- Brief -
Stop after the line with "[Apply Cloud Controller"; until then, please copy every line of the records word for word from the first.

- Dataset excerpts -
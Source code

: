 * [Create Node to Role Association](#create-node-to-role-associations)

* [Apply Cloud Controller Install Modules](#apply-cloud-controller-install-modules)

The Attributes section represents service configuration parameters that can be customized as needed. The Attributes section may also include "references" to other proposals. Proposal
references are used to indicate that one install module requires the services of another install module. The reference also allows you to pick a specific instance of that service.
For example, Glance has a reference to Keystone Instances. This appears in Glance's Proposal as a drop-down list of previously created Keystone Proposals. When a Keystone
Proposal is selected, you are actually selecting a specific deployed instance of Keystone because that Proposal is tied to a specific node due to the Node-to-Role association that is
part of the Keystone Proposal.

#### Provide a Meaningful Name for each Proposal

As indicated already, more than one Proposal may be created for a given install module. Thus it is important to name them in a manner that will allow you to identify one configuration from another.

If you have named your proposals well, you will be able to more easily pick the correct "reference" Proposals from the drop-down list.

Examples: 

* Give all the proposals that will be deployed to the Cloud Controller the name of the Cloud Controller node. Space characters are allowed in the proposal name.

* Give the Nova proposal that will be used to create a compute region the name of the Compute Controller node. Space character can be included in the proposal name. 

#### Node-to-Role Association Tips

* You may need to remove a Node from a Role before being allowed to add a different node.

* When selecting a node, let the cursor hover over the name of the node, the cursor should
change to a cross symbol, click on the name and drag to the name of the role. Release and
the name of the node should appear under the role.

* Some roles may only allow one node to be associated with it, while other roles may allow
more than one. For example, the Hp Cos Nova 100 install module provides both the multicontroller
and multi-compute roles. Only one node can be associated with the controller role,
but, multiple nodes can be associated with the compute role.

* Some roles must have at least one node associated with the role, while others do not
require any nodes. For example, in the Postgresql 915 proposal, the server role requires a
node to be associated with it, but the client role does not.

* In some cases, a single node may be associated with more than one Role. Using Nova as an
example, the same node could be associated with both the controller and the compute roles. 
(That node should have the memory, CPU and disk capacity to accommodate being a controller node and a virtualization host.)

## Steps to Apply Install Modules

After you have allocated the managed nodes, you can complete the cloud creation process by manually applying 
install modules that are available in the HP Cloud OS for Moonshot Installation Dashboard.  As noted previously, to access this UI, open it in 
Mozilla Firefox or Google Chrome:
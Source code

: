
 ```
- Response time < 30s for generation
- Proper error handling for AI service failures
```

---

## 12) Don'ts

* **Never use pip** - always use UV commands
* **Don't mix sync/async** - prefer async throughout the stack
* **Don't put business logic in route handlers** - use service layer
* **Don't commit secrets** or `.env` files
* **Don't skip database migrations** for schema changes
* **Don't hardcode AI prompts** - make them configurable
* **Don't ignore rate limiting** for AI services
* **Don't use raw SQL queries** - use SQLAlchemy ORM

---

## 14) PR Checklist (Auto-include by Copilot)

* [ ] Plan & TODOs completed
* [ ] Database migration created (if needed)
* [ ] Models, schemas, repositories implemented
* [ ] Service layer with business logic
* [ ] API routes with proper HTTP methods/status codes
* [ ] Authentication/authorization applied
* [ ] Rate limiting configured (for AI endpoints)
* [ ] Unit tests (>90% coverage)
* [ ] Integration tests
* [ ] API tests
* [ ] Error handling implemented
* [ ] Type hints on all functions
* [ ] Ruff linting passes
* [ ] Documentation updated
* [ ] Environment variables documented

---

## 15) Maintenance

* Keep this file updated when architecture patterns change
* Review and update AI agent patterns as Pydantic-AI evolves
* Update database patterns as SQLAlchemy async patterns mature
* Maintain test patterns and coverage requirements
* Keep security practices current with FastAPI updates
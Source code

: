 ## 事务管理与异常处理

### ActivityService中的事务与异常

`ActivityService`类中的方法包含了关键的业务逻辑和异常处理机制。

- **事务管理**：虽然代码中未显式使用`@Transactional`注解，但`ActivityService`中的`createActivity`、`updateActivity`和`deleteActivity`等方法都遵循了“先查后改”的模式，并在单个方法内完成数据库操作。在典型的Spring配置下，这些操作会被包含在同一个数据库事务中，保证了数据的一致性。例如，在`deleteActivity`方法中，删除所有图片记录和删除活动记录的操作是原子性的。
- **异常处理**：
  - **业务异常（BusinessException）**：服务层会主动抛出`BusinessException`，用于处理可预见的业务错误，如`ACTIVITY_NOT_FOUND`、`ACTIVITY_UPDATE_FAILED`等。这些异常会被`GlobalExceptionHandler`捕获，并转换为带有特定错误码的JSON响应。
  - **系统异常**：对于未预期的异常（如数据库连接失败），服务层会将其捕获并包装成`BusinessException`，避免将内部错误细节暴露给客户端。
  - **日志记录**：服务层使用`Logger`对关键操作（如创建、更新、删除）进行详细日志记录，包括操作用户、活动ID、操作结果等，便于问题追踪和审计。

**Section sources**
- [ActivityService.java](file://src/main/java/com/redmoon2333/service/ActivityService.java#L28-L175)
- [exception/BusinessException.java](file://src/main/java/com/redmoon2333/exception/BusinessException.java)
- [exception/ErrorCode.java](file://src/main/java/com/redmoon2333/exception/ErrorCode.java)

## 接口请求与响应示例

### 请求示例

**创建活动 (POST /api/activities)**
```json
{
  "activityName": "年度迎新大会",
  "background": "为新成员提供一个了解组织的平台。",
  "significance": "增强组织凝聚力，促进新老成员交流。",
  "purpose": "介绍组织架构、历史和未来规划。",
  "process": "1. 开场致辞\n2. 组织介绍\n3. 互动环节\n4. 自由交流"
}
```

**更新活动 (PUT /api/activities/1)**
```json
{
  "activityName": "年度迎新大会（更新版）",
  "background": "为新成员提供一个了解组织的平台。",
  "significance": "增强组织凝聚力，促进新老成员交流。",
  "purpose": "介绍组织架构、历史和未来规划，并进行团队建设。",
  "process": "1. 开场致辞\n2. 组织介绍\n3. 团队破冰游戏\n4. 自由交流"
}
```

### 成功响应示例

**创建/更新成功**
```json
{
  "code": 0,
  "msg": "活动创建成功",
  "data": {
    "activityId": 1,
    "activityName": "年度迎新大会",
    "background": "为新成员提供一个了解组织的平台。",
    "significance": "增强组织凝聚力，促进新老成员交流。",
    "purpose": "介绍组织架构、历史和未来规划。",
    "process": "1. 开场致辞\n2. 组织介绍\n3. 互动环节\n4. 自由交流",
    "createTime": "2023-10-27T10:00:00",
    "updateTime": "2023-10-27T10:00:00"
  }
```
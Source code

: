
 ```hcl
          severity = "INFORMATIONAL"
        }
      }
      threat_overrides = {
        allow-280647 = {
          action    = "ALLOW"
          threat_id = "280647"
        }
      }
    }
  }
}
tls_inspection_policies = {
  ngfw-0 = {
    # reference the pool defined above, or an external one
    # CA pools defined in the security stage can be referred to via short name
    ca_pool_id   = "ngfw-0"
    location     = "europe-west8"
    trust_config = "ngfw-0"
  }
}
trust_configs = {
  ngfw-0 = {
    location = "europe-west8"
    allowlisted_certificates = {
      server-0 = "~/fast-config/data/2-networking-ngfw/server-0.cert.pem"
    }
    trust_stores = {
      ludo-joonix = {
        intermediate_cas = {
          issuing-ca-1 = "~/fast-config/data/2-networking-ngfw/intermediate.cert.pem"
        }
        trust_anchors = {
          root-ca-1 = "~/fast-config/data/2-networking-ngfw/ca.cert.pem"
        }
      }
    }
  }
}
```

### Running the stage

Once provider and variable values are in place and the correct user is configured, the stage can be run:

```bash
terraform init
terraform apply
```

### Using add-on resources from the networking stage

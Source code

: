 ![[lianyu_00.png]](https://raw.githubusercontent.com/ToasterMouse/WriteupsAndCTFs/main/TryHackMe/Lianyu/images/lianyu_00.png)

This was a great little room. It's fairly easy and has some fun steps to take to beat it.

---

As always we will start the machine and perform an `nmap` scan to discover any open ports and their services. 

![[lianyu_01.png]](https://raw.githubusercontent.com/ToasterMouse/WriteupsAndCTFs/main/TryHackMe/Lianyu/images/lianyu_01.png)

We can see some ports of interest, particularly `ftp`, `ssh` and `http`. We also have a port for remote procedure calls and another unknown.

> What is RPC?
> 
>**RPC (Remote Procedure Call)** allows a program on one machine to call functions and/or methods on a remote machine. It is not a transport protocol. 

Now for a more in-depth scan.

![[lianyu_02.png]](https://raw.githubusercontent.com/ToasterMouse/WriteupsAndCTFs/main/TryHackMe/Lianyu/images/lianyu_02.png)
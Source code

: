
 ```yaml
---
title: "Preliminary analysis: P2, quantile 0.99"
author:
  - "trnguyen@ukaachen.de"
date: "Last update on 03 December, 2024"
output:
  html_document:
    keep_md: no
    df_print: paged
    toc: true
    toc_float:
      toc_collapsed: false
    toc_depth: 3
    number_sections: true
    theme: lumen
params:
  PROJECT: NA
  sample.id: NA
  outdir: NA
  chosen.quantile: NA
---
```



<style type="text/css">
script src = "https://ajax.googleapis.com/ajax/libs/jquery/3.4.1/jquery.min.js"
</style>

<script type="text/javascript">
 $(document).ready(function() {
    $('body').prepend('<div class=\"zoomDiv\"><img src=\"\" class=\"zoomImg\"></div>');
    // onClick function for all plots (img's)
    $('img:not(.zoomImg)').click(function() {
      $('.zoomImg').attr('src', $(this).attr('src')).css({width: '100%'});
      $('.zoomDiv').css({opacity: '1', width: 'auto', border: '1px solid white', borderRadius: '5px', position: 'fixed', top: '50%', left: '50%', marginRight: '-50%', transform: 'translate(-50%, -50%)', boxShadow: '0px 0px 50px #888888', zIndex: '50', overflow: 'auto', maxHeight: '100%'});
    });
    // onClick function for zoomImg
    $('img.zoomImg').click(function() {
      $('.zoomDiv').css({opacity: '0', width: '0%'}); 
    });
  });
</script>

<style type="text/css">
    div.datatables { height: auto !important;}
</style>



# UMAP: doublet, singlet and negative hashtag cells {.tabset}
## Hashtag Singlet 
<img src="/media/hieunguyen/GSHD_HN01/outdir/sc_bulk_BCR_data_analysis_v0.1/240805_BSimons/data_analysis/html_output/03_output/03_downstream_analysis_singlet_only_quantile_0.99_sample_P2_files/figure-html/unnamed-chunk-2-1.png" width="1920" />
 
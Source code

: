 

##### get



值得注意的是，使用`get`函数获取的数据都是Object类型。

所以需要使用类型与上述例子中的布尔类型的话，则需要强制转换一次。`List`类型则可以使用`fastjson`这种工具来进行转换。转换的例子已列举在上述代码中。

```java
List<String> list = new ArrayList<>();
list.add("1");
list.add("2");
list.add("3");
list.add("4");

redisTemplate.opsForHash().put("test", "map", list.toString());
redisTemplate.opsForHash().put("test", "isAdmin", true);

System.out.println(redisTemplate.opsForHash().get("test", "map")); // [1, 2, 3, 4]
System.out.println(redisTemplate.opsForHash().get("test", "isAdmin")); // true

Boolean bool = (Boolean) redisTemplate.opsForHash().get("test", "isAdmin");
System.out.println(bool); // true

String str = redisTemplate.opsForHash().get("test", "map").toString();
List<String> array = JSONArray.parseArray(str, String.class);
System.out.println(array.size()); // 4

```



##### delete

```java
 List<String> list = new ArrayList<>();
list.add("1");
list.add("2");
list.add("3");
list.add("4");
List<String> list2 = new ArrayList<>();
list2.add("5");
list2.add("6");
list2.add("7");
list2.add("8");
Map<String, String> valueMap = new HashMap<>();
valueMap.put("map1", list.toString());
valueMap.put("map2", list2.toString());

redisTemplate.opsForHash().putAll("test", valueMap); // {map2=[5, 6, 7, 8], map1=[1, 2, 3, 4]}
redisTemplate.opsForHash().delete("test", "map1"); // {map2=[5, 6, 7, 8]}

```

- Exercise answer -
Source code

: * [Create Node to Role Association](#create-node-to-role-associations)

* [Apply Cloud Controller Install Modules](#apply-cloud-controller-install-modules)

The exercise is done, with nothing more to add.